Common ATS systems used for Pilot roles in Aviation & Aerospace: Workday, Taleo, iCIMS, SuccessFactors, ADP.

Score Improvement Roadmap

Here's what typical scores mean for your job search as a Pilot:

Excellent

78–100: ATP/CPL named, type ratings listed, hours quantified by category, CRM and safety keywords present

Good

60–77: License and hours clear, missing type rating or specific safety programme detail

Average

42–59: General aviation background without hour breakdown or certification specificity

Needs Work

Below 42: Will not pass initial ATS screening at any commercial airline

Frequently Asked Questions

Why is my Pilot resume failing ATS?

The most common reasons Pilot resumes fail ATS are: missing critical keywords that appear in the job description, non-standard section headings that ATS cannot parse, tables or graphics that obscure plain text, and experience bullets without measurable results. The average Pilot resume scores 55% — well below the 72% threshold most ATS systems use to filter candidates.

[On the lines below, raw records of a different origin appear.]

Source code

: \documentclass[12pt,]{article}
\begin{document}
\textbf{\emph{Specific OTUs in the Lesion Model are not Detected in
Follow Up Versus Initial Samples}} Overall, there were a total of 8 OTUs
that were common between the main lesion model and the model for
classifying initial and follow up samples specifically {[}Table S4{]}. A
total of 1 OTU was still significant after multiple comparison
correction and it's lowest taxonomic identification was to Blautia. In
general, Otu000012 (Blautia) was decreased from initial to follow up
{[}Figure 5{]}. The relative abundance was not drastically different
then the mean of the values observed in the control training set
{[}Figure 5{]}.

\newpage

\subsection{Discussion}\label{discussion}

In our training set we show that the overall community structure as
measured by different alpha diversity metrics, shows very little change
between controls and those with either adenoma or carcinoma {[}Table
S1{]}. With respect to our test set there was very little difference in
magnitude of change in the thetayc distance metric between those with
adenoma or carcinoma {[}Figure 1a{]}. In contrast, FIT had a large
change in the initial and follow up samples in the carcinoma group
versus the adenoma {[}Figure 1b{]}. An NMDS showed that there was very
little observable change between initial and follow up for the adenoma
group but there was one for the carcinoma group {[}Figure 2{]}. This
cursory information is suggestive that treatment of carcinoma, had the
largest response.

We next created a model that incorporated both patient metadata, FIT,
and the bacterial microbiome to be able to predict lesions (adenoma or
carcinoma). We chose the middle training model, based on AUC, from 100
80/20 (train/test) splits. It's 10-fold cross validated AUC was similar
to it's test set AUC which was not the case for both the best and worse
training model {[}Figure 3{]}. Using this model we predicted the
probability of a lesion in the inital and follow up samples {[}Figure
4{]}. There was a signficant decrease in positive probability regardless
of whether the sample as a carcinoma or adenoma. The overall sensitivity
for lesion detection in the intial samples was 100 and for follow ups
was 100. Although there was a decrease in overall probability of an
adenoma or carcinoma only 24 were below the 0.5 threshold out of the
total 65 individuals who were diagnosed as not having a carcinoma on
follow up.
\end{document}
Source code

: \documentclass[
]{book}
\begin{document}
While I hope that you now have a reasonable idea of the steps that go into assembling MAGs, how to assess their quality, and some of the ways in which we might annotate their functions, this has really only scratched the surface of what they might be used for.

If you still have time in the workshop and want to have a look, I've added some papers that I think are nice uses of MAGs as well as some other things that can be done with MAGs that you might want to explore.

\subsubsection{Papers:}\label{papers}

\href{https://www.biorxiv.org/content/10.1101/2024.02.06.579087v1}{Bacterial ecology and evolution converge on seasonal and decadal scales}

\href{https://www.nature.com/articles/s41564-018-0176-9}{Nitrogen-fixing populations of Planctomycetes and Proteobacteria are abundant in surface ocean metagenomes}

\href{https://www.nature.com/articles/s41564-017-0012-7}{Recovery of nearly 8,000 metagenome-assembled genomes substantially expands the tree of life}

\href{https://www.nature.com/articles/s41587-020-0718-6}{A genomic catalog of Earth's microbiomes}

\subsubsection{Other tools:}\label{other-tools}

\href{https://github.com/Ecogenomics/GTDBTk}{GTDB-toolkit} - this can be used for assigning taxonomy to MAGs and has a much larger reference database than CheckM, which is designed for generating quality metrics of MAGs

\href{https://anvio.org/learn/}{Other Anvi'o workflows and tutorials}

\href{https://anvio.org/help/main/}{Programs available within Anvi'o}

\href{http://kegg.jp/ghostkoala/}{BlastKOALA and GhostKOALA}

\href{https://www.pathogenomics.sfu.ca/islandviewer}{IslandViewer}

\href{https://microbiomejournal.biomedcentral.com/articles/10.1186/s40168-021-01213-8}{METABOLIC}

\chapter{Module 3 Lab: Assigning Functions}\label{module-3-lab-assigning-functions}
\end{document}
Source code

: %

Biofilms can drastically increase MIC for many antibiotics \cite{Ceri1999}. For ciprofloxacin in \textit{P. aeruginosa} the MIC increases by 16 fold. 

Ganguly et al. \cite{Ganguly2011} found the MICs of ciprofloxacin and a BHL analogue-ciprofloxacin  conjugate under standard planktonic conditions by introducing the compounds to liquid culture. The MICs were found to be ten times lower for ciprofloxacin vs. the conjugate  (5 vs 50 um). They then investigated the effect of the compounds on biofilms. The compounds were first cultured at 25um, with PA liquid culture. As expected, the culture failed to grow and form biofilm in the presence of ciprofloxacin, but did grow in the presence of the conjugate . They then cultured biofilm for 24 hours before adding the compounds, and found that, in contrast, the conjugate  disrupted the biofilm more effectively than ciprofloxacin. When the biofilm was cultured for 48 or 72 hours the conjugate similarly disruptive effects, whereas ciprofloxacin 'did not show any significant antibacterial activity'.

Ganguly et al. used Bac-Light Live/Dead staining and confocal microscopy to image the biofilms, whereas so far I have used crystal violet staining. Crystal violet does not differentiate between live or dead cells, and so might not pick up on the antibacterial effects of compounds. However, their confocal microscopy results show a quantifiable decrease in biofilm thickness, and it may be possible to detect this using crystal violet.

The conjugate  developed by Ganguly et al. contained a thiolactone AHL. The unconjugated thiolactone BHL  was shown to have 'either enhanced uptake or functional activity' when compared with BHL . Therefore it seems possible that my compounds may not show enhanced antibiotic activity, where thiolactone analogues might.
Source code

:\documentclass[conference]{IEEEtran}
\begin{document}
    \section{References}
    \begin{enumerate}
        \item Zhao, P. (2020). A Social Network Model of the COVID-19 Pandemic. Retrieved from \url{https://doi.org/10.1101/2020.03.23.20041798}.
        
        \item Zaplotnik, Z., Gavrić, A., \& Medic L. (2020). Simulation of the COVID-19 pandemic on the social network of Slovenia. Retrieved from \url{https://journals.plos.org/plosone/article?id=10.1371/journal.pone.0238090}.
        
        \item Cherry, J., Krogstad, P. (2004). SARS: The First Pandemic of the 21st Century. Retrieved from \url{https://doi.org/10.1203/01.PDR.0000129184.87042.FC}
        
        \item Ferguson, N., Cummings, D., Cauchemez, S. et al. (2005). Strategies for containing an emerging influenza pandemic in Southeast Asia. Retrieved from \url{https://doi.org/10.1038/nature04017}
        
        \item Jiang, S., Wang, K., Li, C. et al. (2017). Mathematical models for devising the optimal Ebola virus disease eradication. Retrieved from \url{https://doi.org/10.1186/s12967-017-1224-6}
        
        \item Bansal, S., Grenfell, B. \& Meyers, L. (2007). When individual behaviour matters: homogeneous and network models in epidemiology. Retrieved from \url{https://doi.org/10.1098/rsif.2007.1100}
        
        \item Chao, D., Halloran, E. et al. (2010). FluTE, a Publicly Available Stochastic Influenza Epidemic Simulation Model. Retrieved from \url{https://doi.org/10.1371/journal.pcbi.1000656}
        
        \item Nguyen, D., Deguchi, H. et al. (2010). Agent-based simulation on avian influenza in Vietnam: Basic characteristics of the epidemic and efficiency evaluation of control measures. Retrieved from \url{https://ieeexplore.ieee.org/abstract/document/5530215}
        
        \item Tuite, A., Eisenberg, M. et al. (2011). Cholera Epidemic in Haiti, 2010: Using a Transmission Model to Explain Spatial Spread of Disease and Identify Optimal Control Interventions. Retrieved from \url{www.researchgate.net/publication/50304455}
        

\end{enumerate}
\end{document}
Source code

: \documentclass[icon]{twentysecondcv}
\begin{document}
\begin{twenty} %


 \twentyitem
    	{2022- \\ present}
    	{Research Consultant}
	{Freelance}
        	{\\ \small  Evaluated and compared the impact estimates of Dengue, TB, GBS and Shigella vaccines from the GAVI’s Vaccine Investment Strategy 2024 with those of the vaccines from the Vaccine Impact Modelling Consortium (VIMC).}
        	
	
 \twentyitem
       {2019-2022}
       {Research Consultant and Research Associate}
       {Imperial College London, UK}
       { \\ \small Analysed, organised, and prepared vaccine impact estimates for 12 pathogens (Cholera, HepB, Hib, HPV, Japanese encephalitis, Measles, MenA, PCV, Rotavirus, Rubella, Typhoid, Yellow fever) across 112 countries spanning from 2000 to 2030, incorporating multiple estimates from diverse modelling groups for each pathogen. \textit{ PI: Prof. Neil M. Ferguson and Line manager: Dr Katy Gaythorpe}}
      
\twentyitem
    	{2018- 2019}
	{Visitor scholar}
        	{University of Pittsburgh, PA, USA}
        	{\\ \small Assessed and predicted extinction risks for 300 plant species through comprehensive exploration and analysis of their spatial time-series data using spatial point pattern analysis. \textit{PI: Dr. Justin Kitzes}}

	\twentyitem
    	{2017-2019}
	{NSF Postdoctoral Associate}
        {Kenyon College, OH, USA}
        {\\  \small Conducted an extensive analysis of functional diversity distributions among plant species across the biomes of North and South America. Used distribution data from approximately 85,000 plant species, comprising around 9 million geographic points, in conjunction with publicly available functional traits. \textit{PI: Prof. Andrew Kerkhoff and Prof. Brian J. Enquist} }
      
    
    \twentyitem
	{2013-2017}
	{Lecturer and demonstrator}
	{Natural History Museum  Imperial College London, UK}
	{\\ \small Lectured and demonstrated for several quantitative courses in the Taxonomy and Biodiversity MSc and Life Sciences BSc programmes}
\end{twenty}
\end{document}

What ATS score do I need as a Pilot?

For Pilot roles, you need an ATS score of at least 72% to reliably pass initial screening filters. The average Pilot resume only scores 55%, meaning most candidates are filtered out before any human sees their application. Scores above 72% give you the best chance of interview invitations.

How long does it take to improve a Pilot resume for ATS?

Most Pilot resume improvements can be made in 20–40 minutes with the right tool. The highest-impact changes — tailoring keywords to the specific job description and rewriting weak bullet points — take the most time but deliver the biggest score jump. Using an AI-powered tool can compress this to under 10 minutes.